# [Directions for this task]
Strip the pictures, then copy the remaining data exactly as it stands.
Extracted records Start Marker
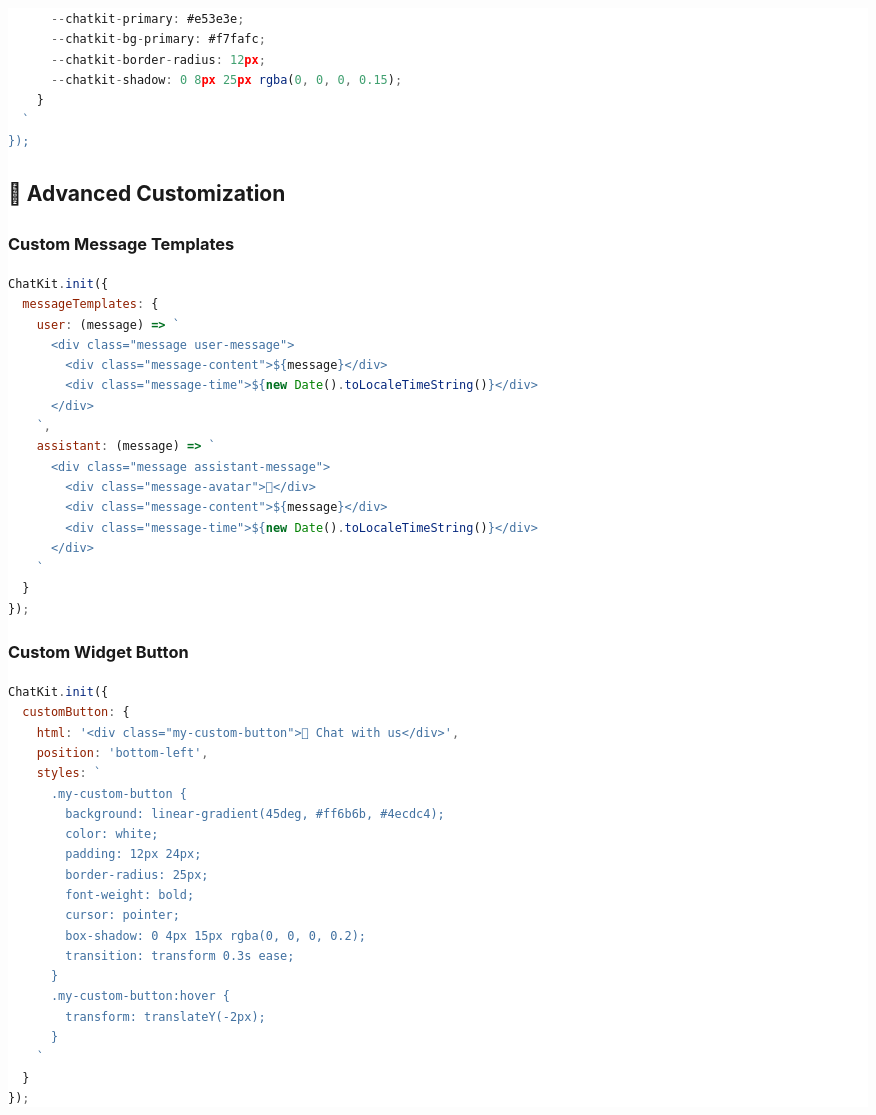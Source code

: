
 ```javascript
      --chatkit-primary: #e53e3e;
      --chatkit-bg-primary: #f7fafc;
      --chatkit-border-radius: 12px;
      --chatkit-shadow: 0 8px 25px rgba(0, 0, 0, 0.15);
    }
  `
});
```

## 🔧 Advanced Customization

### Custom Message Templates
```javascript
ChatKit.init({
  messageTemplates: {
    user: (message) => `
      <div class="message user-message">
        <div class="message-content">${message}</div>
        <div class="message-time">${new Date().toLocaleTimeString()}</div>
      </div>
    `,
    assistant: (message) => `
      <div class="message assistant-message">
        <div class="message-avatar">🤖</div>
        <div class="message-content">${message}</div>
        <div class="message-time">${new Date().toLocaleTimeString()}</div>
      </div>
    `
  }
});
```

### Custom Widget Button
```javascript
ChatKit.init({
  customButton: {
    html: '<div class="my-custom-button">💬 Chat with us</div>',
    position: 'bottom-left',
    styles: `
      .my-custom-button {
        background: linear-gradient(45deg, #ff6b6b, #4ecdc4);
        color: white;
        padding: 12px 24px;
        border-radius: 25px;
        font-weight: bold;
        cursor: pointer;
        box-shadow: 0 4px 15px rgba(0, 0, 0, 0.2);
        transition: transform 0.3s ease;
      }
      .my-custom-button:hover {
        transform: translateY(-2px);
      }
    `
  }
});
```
Extracted records End Marker
# [Solution for this problem]
Source code

:
 ```javascript
      --chatkit-primary: #e53e3e;
      --chatkit-bg-primary: #f7fafc;
      --chatkit-border-radius: 12px;
      --chatkit-shadow: 0 8px 25px rgba(0, 0, 0, 0.15);
    }
  `
});
```

## 🔧 Advanced Customization

### Custom Message Templates
```javascript
ChatKit.init({
  messageTemplates: {
    user: (message) => `
      <div class="message user-message">
        <div class="message-content">${message}</div>
        <div class="message-time">${new Date().toLocaleTimeString()}</div>
      </div>
    `,
    assistant: (message) => `
      <div class="message assistant-message">
        <div class="message-avatar">🤖</div>
        <div class="message-content">${message}</div>
        <div class="message-time">${new Date().toLocaleTimeString()}</div>
      </div>
    `
  }
});
```

### Custom Widget Button
```javascript
ChatKit.init({
  customButton: {
    html: '<div class="my-custom-button">💬 Chat with us</div>',
    position: 'bottom-left',
    styles: `
      .my-custom-button {
        background: linear-gradient(45deg, #ff6b6b, #4ecdc4);
        color: white;
        padding: 12px 24px;
        border-radius: 25px;
        font-weight: bold;
        cursor: pointer;
        box-shadow: 0 4px 15px rgba(0, 0, 0, 0.2);
        transition: transform 0.3s ease;
      }
      .my-custom-button:hover {
        transform: translateY(-2px);
      }
    `
  }
});
```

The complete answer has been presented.